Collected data
▽

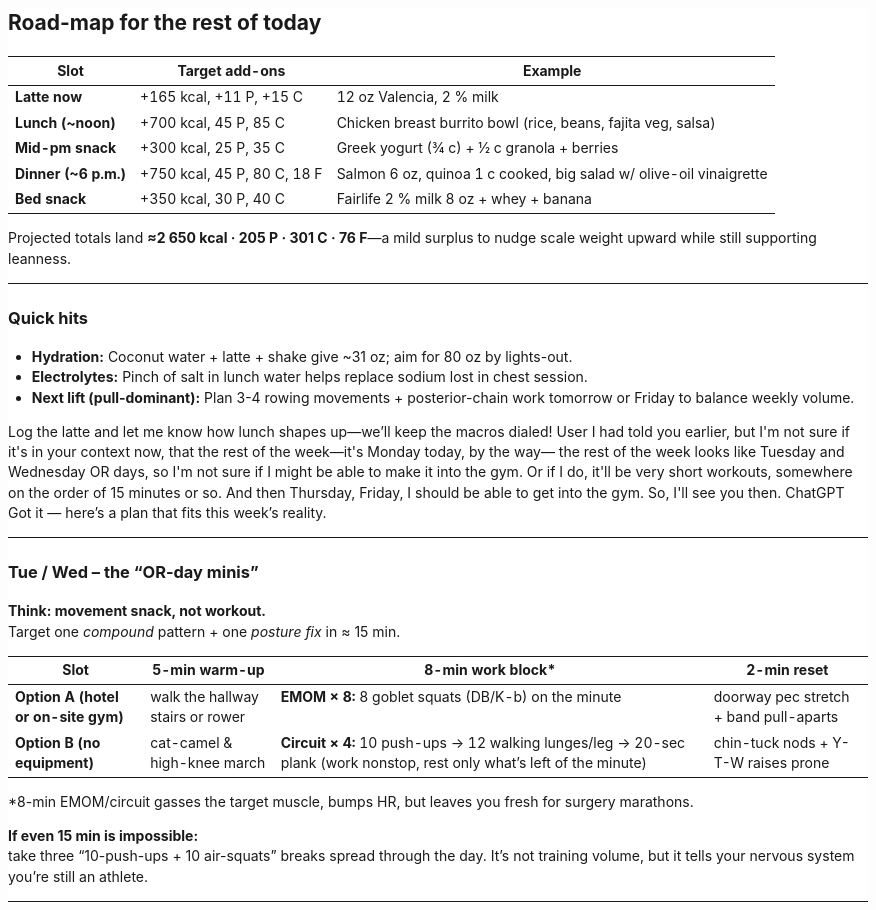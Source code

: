 ## Road-map for the rest of today

| Slot | Target add-ons | Example |
|---|---|---|
| **Latte now** | +165 kcal, +11 P, +15 C | 12 oz Valencia, 2 % milk |
| **Lunch (~noon)** | +700 kcal, 45 P, 85 C | Chicken breast burrito bowl (rice, beans, fajita veg, salsa) |
| **Mid-pm snack** | +300 kcal, 25 P, 35 C | Greek yogurt (¾ c) + ½ c granola + berries |
| **Dinner (~6 p.m.)** | +750 kcal, 45 P, 80 C, 18 F | Salmon 6 oz, quinoa 1 c cooked, big salad w/ olive-oil vinaigrette |
| **Bed snack** | +350 kcal, 30 P, 40 C | Fairlife 2 % milk 8 oz + whey + banana |

Projected totals land **≈2 650 kcal · 205 P · 301 C · 76 F**—a mild surplus to nudge scale weight upward while still supporting leanness.

---

### Quick hits

* **Hydration:** Coconut water + latte + shake give ~31 oz; aim for 80 oz by lights-out.  
* **Electrolytes:** Pinch of salt in lunch water helps replace sodium lost in chest session.  
* **Next lift (pull-dominant):** Plan 3-4 rowing movements + posterior-chain work tomorrow or Friday to balance weekly volume.

Log the latte and let me know how lunch shapes up—we’ll keep the macros dialed!
User
I had told you earlier, but I'm not sure if it's in your context now, that the rest of the week—it's Monday today, by the way— the rest of the week looks like Tuesday and Wednesday OR days, so I'm not sure if I might be able to make it into the gym. Or if I do, it'll be very short workouts, somewhere on the order of 15 minutes or so. And then Thursday, Friday, I should be able to get into the gym. So, I'll see you then.
ChatGPT
Got it — here’s a plan that fits this week’s reality.

---

### Tue / Wed – the “OR-day minis”

**Think: movement snack, not workout.**  
Target one *compound* pattern + one *posture fix* in ≈ 15 min.

| Slot | 5-min warm-up | 8-min work block* | 2-min reset |
|---|---|---|---|
| **Option A (hotel or on-site gym)** | walk the hallway stairs or rower | **EMOM × 8:** 8 goblet squats (DB/K-b) on the minute | doorway pec stretch + band pull-aparts |
| **Option B (no equipment)** | cat-camel & high-knee march | **Circuit × 4:** 10 push-ups → 12 walking lunges/leg → 20-sec plank (work nonstop, rest only what’s left of the minute) | chin-tuck nods + Y-T-W raises prone |

\*8-min EMOM/circuit gasses the target muscle, bumps HR, but leaves you fresh for surgery marathons.

**If even 15 min is impossible:**  
take three “10-push-ups + 10 air-squats” breaks spread through the day. It’s not training volume, but it tells your nervous system you’re still an athlete.

---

△

● **WHAT YOU SHOULD DO**: Say again, word for word, the lines beginning at the top of the data and ending with the line that has "veg, salsa) |". Skip the pictures.

● **EXERCISE OUTPUT**:
Source code

: ## Road-map for the rest of today

| Slot | Target add-ons | Example |
|---|---|---|
| **Latte now** | +165 kcal, +11 P, +15 C | 12 oz Valencia, 2 % milk |
| **Lunch (~noon)** | +700 kcal, 45 P, 85 C | Chicken breast burrito bowl (rice, beans, fajita veg, salsa) |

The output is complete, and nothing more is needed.